The response to this contemporary nihilism needs to be bigger than any one candidate or any one set of policy proposals or even any one specific political ideology (though left is best, obviously). There is no copying the Mamdani campaign. It’s one of one. But then so is every campaign, always forced to meet a unique set of constituents at a specific moment in time under highly contingent circumstances. There is more to understand about Mamdani’s campaign than its surface style. There’s the DSA-backed organizing effort, of course, which shows the value in building affiliated infrastructure for moving an electorate. Deeper still are Mamdani’s operating principles, which are demonstrated by an openness to people and to ideas. I think a lot about the fact that, after his primary win, when asked about all the New York billionaires he believes shouldn’t exist, Mamdani made clear that he wants the city to be a better place for them to live, too. And the thing about it? You could tell he meant what he said wholeheartedly, because of course he does. His whole campaign is based on the idea that New York should be a great place to live for everyone. It’s a principle he has, and he holds to it even where one would assume conflict.
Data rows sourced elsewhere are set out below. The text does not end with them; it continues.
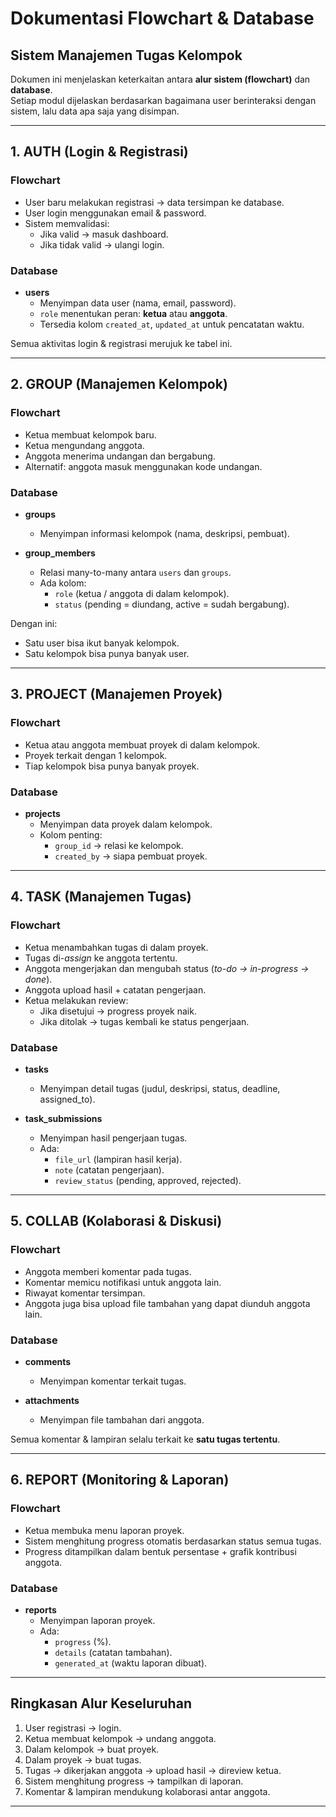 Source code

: # Dokumentasi Flowchart & Database
## Sistem Manajemen Tugas Kelompok

Dokumen ini menjelaskan keterkaitan antara **alur sistem (flowchart)** dan **database**.  
Setiap modul dijelaskan berdasarkan bagaimana user berinteraksi dengan sistem, lalu data apa saja yang disimpan.

---

## 1. AUTH (Login & Registrasi)

### Flowchart
- User baru melakukan registrasi → data tersimpan ke database.  
- User login menggunakan email & password.  
- Sistem memvalidasi:
  - Jika valid → masuk dashboard.  
  - Jika tidak valid → ulangi login.  

### Database
- **users**
  - Menyimpan data user (nama, email, password).  
  - `role` menentukan peran: **ketua** atau **anggota**.  
  - Tersedia kolom `created_at`, `updated_at` untuk pencatatan waktu.  

Semua aktivitas login & registrasi merujuk ke tabel ini.  

---

## 2. GROUP (Manajemen Kelompok)

### Flowchart
- Ketua membuat kelompok baru.  
- Ketua mengundang anggota.  
- Anggota menerima undangan dan bergabung.  
- Alternatif: anggota masuk menggunakan kode undangan.  

### Database
- **groups**
  - Menyimpan informasi kelompok (nama, deskripsi, pembuat).  

- **group_members**
  - Relasi many-to-many antara `users` dan `groups`.  
  - Ada kolom:
    - `role` (ketua / anggota di dalam kelompok).  
    - `status` (pending = diundang, active = sudah bergabung).  

Dengan ini:  
- Satu user bisa ikut banyak kelompok.  
- Satu kelompok bisa punya banyak user.  

---

## 3. PROJECT (Manajemen Proyek)

### Flowchart
- Ketua atau anggota membuat proyek di dalam kelompok.  
- Proyek terkait dengan 1 kelompok.  
- Tiap kelompok bisa punya banyak proyek.  

### Database
- **projects**
  - Menyimpan data proyek dalam kelompok.  
  - Kolom penting:
    - `group_id` → relasi ke kelompok.  
    - `created_by` → siapa pembuat proyek.  

---

## 4. TASK (Manajemen Tugas)

### Flowchart
- Ketua menambahkan tugas di dalam proyek.  
- Tugas di-*assign* ke anggota tertentu.  
- Anggota mengerjakan dan mengubah status (*to-do → in-progress → done*).  
- Anggota upload hasil + catatan pengerjaan.  
- Ketua melakukan review:
  - Jika disetujui → progress proyek naik.  
  - Jika ditolak → tugas kembali ke status pengerjaan.  

### Database
- **tasks**
  - Menyimpan detail tugas (judul, deskripsi, status, deadline, assigned_to).  

- **task_submissions**
  - Menyimpan hasil pengerjaan tugas.  
  - Ada:
    - `file_url` (lampiran hasil kerja).  
    - `note` (catatan pengerjaan).  
    - `review_status` (pending, approved, rejected).  

---

## 5. COLLAB (Kolaborasi & Diskusi)

### Flowchart
- Anggota memberi komentar pada tugas.  
- Komentar memicu notifikasi untuk anggota lain.  
- Riwayat komentar tersimpan.  
- Anggota juga bisa upload file tambahan yang dapat diunduh anggota lain.  

### Database
- **comments**
  - Menyimpan komentar terkait tugas.  

- **attachments**
  - Menyimpan file tambahan dari anggota.  

Semua komentar & lampiran selalu terkait ke **satu tugas tertentu**.  

---

## 6. REPORT (Monitoring & Laporan)

### Flowchart
- Ketua membuka menu laporan proyek.  
- Sistem menghitung progress otomatis berdasarkan status semua tugas.  
- Progress ditampilkan dalam bentuk persentase + grafik kontribusi anggota.  

### Database
- **reports**
  - Menyimpan laporan proyek.  
  - Ada:
    - `progress` (%).  
    - `details` (catatan tambahan).  
    - `generated_at` (waktu laporan dibuat).  

---

## Ringkasan Alur Keseluruhan

1. User registrasi → login.  
2. Ketua membuat kelompok → undang anggota.  
3. Dalam kelompok → buat proyek.  
4. Dalam proyek → buat tugas.  
5. Tugas → dikerjakan anggota → upload hasil → direview ketua.  
6. Sistem menghitung progress → tampilkan di laporan.  
7. Komentar & lampiran mendukung kolaborasi antar anggota.  

---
Principles are key. Ideology is important, but ideology doesn’t get you to the kind of universalism Mamdani extols. It’s the other way around. Good principles are the grounding for good ideology, and better still, they are so much easier to communicate if one holds to them truly and as consistently as possible. The principle, for example, that everyone is created equal. That’s a good one. Or that everyone should be able to live in dignity with their neighbours. Another solid principle. How you get there is up for debate, but there is political strength to be found in having principles. As Mamdani’s team attested, it literally made their job easier and more fun. And the public could feel it. That’s a good lesson.